まとめ|Team Accessは最小権限と定期見直しで運用する
eBay Team Accessを使えば、セラー本人のパスワードを共有せずに外注スタッフへ作業を委任できます。
安全に運用するポイントは次の5つです。
- スタッフごとに本人専用のeBayアカウントを使う
- 2段階認証を設定する
- 担当業務に必要な最小権限から始める
- 操作履歴と権限を定期的に見直す
- 契約終了時は関連ツールを含めて即日解除する
Team Accessは「誰に何を任せるか」を技術的に分ける機能であり、業務上の判断基準や承認フローを置き換えるものではありません。
権限設定と指示書をセットで整え、小さな範囲から段階的に委任してください。
よくある質問
Team Accessへ招待できる人数に上限はありますか?
eBay公式ヘルプではユーザー数の上限はないと案内されています。
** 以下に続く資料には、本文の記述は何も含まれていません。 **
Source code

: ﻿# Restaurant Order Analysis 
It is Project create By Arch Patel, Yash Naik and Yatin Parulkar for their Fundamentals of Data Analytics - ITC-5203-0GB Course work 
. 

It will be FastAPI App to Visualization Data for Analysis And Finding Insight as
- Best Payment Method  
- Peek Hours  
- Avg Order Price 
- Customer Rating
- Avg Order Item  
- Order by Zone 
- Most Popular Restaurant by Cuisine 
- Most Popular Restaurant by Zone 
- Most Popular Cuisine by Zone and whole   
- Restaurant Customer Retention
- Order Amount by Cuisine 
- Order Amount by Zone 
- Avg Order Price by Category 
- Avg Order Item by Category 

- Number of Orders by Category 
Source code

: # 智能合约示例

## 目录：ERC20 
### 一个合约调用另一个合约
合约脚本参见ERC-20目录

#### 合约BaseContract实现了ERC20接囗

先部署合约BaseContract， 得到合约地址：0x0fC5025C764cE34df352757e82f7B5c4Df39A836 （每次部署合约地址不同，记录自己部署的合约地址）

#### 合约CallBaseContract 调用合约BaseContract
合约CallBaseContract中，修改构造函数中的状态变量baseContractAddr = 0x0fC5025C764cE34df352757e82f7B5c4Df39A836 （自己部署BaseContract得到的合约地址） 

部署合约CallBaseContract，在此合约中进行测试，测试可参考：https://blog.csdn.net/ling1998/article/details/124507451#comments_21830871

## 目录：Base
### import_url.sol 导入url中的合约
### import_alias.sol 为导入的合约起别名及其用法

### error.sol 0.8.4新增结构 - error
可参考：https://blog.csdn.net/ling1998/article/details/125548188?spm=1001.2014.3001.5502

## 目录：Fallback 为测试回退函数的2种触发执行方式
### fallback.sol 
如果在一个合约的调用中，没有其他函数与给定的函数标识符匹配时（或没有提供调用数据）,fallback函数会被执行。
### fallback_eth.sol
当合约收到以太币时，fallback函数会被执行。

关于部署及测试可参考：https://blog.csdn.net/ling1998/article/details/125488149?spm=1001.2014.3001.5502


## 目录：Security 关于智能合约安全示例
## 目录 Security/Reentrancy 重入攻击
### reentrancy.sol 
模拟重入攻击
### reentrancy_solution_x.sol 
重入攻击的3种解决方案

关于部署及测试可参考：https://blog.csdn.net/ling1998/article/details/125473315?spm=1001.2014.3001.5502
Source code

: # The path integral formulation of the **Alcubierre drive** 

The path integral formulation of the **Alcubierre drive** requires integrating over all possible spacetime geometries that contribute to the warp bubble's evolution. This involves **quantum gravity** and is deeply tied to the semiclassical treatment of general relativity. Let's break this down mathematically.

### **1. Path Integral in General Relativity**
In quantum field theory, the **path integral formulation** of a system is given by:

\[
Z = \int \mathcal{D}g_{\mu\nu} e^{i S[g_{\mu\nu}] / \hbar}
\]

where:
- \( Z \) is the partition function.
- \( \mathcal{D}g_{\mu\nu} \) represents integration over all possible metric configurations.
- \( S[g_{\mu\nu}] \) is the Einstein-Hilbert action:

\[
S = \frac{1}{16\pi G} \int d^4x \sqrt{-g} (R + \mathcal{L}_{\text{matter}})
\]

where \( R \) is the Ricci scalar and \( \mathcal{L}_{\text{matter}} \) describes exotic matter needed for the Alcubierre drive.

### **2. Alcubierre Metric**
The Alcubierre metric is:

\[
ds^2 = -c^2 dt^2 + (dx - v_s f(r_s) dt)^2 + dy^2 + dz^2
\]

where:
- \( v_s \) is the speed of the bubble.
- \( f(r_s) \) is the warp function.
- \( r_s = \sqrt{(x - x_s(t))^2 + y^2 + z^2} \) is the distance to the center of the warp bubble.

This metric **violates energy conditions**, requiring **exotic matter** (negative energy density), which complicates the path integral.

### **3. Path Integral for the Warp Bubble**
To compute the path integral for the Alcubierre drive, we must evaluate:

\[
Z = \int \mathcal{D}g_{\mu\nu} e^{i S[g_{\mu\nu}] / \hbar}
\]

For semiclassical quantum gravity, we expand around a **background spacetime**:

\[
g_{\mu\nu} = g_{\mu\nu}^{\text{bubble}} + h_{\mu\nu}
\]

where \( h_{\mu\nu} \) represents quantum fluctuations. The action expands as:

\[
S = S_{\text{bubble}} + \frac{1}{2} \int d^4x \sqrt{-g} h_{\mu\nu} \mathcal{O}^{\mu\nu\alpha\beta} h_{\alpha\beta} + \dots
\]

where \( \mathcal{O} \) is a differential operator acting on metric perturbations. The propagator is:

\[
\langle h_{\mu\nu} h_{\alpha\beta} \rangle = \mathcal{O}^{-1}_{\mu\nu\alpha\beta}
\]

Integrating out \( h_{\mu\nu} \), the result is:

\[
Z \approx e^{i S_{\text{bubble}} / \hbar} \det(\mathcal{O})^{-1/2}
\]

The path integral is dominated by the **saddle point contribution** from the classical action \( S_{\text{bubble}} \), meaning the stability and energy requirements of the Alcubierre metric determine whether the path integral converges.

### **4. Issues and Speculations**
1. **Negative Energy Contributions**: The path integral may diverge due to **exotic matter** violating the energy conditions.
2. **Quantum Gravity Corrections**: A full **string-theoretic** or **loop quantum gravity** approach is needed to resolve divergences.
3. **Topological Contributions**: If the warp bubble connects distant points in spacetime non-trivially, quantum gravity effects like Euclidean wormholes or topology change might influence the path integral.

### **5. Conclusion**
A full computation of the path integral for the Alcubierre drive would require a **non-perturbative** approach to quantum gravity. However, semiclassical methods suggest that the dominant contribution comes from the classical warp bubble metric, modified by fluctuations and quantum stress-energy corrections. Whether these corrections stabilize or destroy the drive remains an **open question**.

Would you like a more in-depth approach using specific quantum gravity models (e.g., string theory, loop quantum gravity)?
ただし、担当者が増えるほど権限レビューと操作履歴の確認が複雑になるため、役割が重複するメンバーを増やしすぎない運用が現実的です。
スタッフは複数のセラーから招待を受けられますか?
公式ヘルプでは、ユーザーは複数のアカウントから招待を受けられます。業務開始時に操作対象のセラーを確認し、別アカウントの商品や注文を誤って扱わないチェックを設けてください。
Team Accessを使えば外注スタッフへすべて任せても安全ですか?
いいえ。権限を分けても、誤った価格での公開や過剰な返金などの業務リスクは残ります。高影響操作の承認ルール、指示書、定期的な活動履歴の確認を組み合わせる必要があります。
参照リンク
本記事は2026年9月9日時点のeBay公式情報をもとに作成しています。画面名や利用可能な権限は変更される場合があるため、実際の設定時は最新情報をご確認ください。